The brief titled ‘Macroeconomic Impact of the US-Iran Conflict on Bangladesh: Monetary Assessment and FY2026-27 Budget Recommendations’ lays out a sobering picture: Brent crude surged 45.8 percent to $103.69 per barrel following the March 2026 conflict outbreak, urea fertilizer prices spiked 74.7 percent to $725.63 per metric tonne, and foreign exchange reserves bled $993 million in a single month.
Bangladesh entered the shock from a position of weakness. Quarterly GDP growth had already slipped to a decade-low of 3.03 percent, consumer price inflation stood at 8.71 percent, and Bangladesh Bank's repo rate was held at 10.00 percent, leaving a real interest rate of barely 1.29 percent.
Triple Constraint
The brief describes Bangladesh as trapped in a “triple constraint”, simultaneously defending reserves, containing inflation, and protecting the vulnerable with little fiscal room to manoeuvre.

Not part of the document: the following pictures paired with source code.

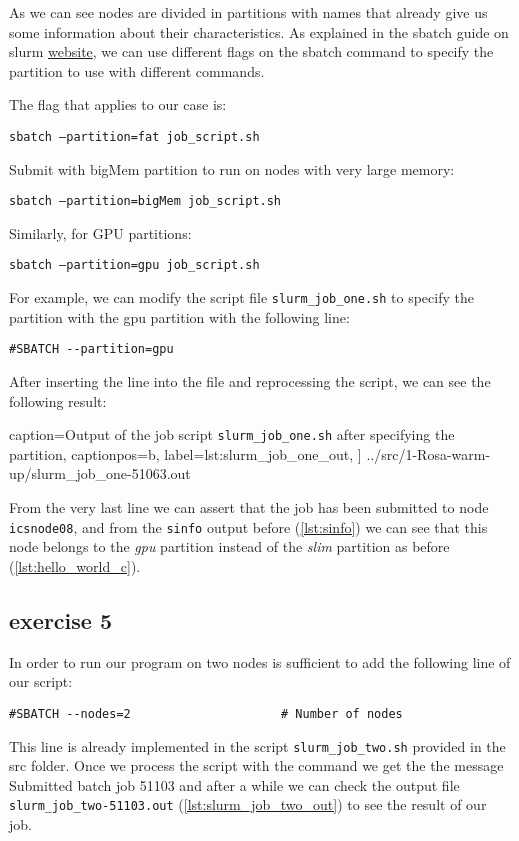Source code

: \documentclass[unicode,11pt,a4paper,oneside,numbers=endperiod,openany]{scrartcl}
\begin{document}
As we can see nodes are divided in partitions with names that already give us some information about their characteristics.
As explained in the sbatch guide on slurm \href{https://slurm.schedmd.com/sbatch.html}{website}, we can use different flags on the sbatch command to specify the partition to use with different commands.


The flag that applies to our case is:

\quad\quad\texttt{sbatch --partition=fat job\_script.sh}

Submit with bigMem partition to run on nodes with very large memory:

\quad\quad\texttt{sbatch --partition=bigMem job\_script.sh}

Similarly, for GPU partitions:

\quad\quad\texttt{sbatch --partition=gpu job\_script.sh}

For example, we can modify the script file \texttt{slurm\_job\_one.sh} to specify the partition with the gpu partition with the following line:
\begin{verbatim}
#SBATCH --partition=gpu
\end{verbatim}

After inserting the line into the file and reprocessing the script, we can see the following result:


    caption={Output of the job script \texttt{slurm\_job\_one.sh} after specifying the partition},
    captionpos=b,
    label={lst:slurm_job_one_out},
]
{../src/1-Rosa-warm-up/slurm_job_one-51063.out}

From the very last line we can assert that the job has been submitted to node \texttt{icsnode08}, and from the \texttt{sinfo} output before (\ref{lst:sinfo}) we can see that this node belongs to the \textit{gpu} partition instead of the \textit{slim} partition as before (\ref{lst:hello_world_c}).

\subsection{exercise 5}

In order to run our program on two nodes is sufficient to add the following line of our script:
\begin{verbatim}
#SBATCH --nodes=2                     # Number of nodes
\end{verbatim}
This line is already implemented in the script \texttt{slurm\_job\_two.sh} provided in the src folder. Once we process the script with the command we get the the message Submitted batch job 51103 and after a while we can check the output file \texttt{slurm\_job\_two-51103.out} (\ref{lst:slurm_job_two_out}) to see the result of our job.
\end{document}
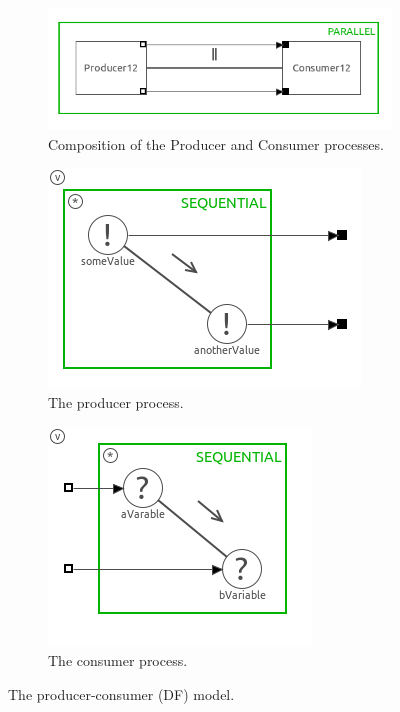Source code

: \documentclass[a4paper,twoside,11pt]{article}
\begin{document}
\begin{figure}
 \centering
 \begin{subfigure}{\textwidth}
  \centering
  \includegraphics[scale=0.8]{./images/1_1-SystemDF_main.png}
  \caption{Composition of the Producer and Consumer processes.}
 \end{subfigure}
 \begin{subfigure}{0.5\textwidth}
  \centering
	\includegraphics[scale=0.8]{./images/1_1-SystemDF_prod.png}
	\caption{The producer process.}
 \end{subfigure}%
 \begin{subfigure}{0.5\textwidth}
  \centering
	\includegraphics[scale=0.8]{./images/1_1-SystemDF_cons.png}
	\caption{The consumer process.}
 \end{subfigure}
 \caption{The producer-consumer (DF) model.}
 \label{fig:SystemDF}
\end{figure}
\end{document}
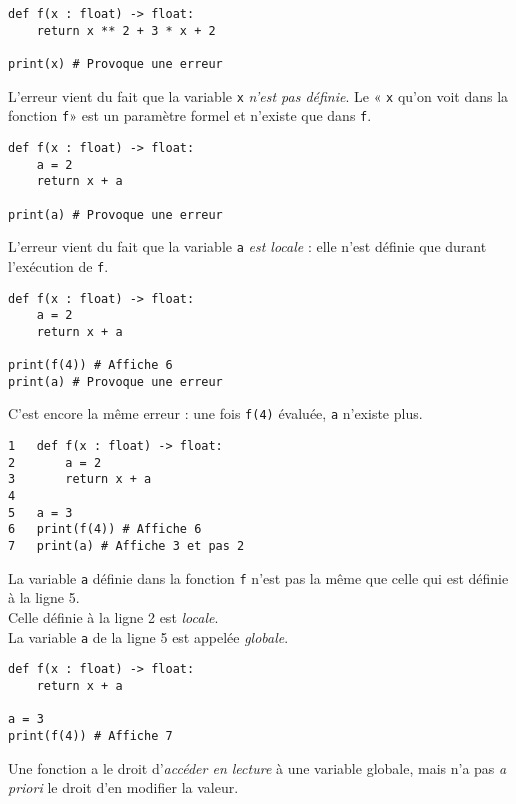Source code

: \begin{pyc}
\begin{verbatim}
def f(x : float) -> float:
    return x ** 2 + 3 * x + 2
    
print(x) # Provoque une erreur
\end{verbatim}
\end{pyc}
L'erreur vient du fait que la variable \texttt{x} \textit{n'est pas définie}. Le « \texttt{x} qu'on voit dans la fonction \texttt{f}»  est un paramètre formel et n'existe que dans \texttt{f}.\\


\begin{pyc}
\begin{verbatim}
def f(x : float) -> float:
    a = 2
    return x + a

print(a) # Provoque une erreur
    \end{verbatim}
\end{pyc}
L'erreur vient du fait que la variable \texttt{a} \textit{est locale} : elle n'est définie que durant l'exécution de \texttt{f}.\\

\begin{pyc}
\begin{verbatim}
def f(x : float) -> float:
    a = 2
    return x + a

print(f(4)) # Affiche 6        
print(a) # Provoque une erreur
    \end{verbatim}
\end{pyc}
C'est encore la même erreur : une fois \texttt{f(4)} évaluée, \texttt{a} n'existe plus.\\

\begin{pyc}
\begin{verbatim}
1   def f(x : float) -> float:
2       a = 2
3       return x + a
4
5   a = 3
6   print(f(4)) # Affiche 6
7   print(a) # Affiche 3 et pas 2
\end{verbatim}
\end{pyc}

La variable \texttt{a} définie dans la fonction \texttt{f} n'est pas la même que celle qui est définie à la ligne 5.\\
Celle définie à la ligne 2 est \textit{locale}.\\
La variable \texttt{a} de la ligne 5 est appelée \textit{globale}.\\



\begin{pyc}
\begin{verbatim}
def f(x : float) -> float:
    return x + a
        
a = 3
print(f(4)) # Affiche 7
\end{verbatim}
\end{pyc}
\begin{aretenir}
Une fonction a le droit d'\textit{accéder en lecture} à une variable globale, mais n'a pas \textit{a priori} le droit d'en modifier la valeur.
\end{aretenir}

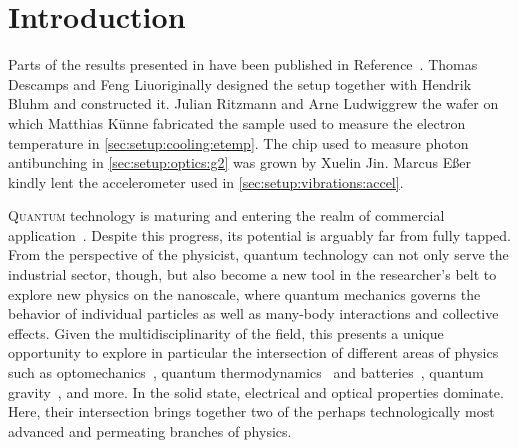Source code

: \chapter{Introduction}\label{ch:setup:introduction}
\begin{partcontribs}
    Parts of the results presented in \thispart have been published in Reference~.
    Thomas Descamps and Feng Liu\sidenotemark[a] originally designed the setup together with Hendrik Bluhm and constructed it.
    Julian Ritzmann and Arne Ludwig\sidenotemark[c] grew the wafer on which Matthias Künne fabricated the sample used to measure the electron temperature in \cref{sec:setup:cooling:etemp}.
    The chip used to measure photon antibunching in \cref{sec:setup:optics:g2} was grown by Xuelin Jin.
    Marcus Eßer kindly lent the accelerometer used in \cref{sec:setup:vibrations:accel}.
\end{partcontribs}

\lettrine[lines=3,lhang=0.33,loversize=0.25,depth=1]{Q}{uantum} technology is maturing and entering the realm of commercial application~\cite{Schleich2016,Mohseni2017,QTBMBF,QTCEN,QTEU}.
Despite this progress, its potential is arguably far from fully tapped.
From the perspective of the physicist, quantum technology can not only serve the industrial sector, though, but also become a new tool in the researcher's belt to explore new physics on the nanoscale, where quantum mechanics governs the behavior of individual particles as well as many-body interactions and collective effects.
Given the multidisciplinarity of the field, this presents a unique opportunity to explore in particular the intersection of different areas of physics such as optomechanics~\cite{Aspelmeyer2014,Barzanjeh2022}, quantum thermodynamics~\cite{Goold2016,Deffner2019,Cangemi2024} and batteries~\cite{Campaioli2024}, quantum gravity~\cite{Degen2017,Bass2024}, and more.
In the solid state, electrical and optical properties dominate.
Here, their intersection brings together two of the perhaps technologically most advanced and permeating branches of physics.

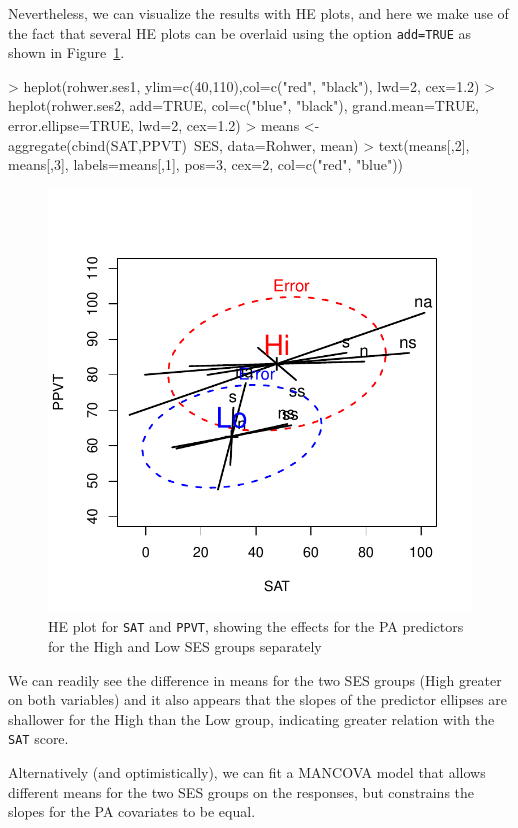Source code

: \documentclass[11pt]{article}
\newcommand{\figref}[1]{Figure~\ref{#1}}
\newcommand{\code}[1]{{\texttt{#1}}}
\begin{document}
Nevertheless, we can visualize the results with HE plots, and here we make use of the fact
that several HE plots can be overlaid using the option \code{add=TRUE}
as shown in \figref{fig:rohwer-HE1}.
\begin{Schunk}
\begin{Sinput}
> heplot(rohwer.ses1, ylim=c(40,110),col=c("red", "black"), lwd=2, cex=1.2)
> heplot(rohwer.ses2, add=TRUE, col=c("blue", "black"), grand.mean=TRUE, error.ellipse=TRUE, lwd=2, cex=1.2)
> means <- aggregate(cbind(SAT,PPVT)~SES, data=Rohwer,  mean)
> text(means[,2], means[,3], labels=means[,1], pos=3, cex=2, col=c("red", "blue"))
\end{Sinput}
\end{Schunk}
\begin{figure}[htb]
\begin{center}
	\includegraphics[width=.6\textwidth, trim=0 30 0 30]{fig/plot-rohwer-HE1}
\caption{HE plot for \code{SAT} and \code{PPVT}, showing the effects for the PA predictors
	for the High and Low SES groups separately}
\label{fig:rohwer-HE1}
\end{center}
\end{figure}

We can readily see the difference in means for the two SES groups (High greater on both variables)
and it also appears that the slopes of the predictor ellipses are shallower for the High
than the Low group, indicating greater relation with the \code{SAT} score. 

Alternatively (and optimistically), we can fit a MANCOVA model 
that allows different means for the two SES groups on the responses, but constrains the
slopes for the PA covariates to be equal.
\end{document}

Bangladesh Bank, the report argues, faces a structural dilemma. If oil prices remain above $100 per barrel, inflation could spiral to between 12 and 18 percent through fuel cost pass-through via the Bangladesh Petroleum Corporation, elevated liquefied natural gas costs raising power tariffs, and a fertilizer-to-food price feedback loop. “Yet raising interest rates further would choke private credit growth already hovering at 0.2–0.3 percent month-on-month, deepening the GDP slowdown.”
FX reserves, which had recovered from $24.8 billion in July 2024 to $35.1 billion by February 2026, are now under renewed pressure. At the March burn rate of $993 million per month, the brief warns reserves could reach $28–30 billion within six to nine months, approaching the IMF's critical three-month import cover threshold of $26 billion.
The report estimates that the conflict shock will impose additional fiscal pressure of BDT 83,000 to 130,000 crore on the FY2026-27 budget, roughly 3.7 percent of the FY2025-26 budget driven by BPC petroleum subsidy top-ups, Bangladesh Power Development Board power sector losses, swollen fertilizer subsidies and expanded food safety net requirements.
This comes as the FY2025-26 budget had already trimmed the subsidy, PPE and liabilities line by 18.4 percent to BDT 82,420 crore, a reduction the brief describes as “critically optimistic given the commodity shock.”
In the near term, Daira recommends holding the repo rate at 10 percent with a pre-announced trigger of 10.50 percent should CPI breach 12 percent, defending a $30 billion FX floor through targeted intervention, fast-tracking IMF Extended Credit Facility tranche drawdowns, and capping the Annual Development Programme at 90 percent while ring-fencing energy, agriculture and social safety net allocations.
The brief further urges that fertilizer and fuel support be delivered exclusively through the Farmer's Card Direct Benefit Transfer registry, restricting subsidised urea to smallholders farming under 2.5 acres.
Over the longer term, the report calls for allocating BDT 8,000–12,000 crore annually to grid-scale solar and wind power purchase agreements, building a 45-day strategic petroleum and LNG reserve funded by a BDT 0.50 per litre surcharge, and restructuring the energy subsidy architecture entirely toward direct transfers.
Three critical risk signals were flagged for policymakers: FX reserves falling below $30 billion, CPI exceeding 12 percent year-on-year, and the exchange rate against the dollar breaching Tk 125, each demanding immediate policy escalation.
“The FY2026-27 budget must prioritise fiscal discipline over development ambition,” the report concludes. “Monetary policy must hold its credibility even at a growth cost, and energy subsidy architecture must transition from universal to targeted before the next external shock arrives.”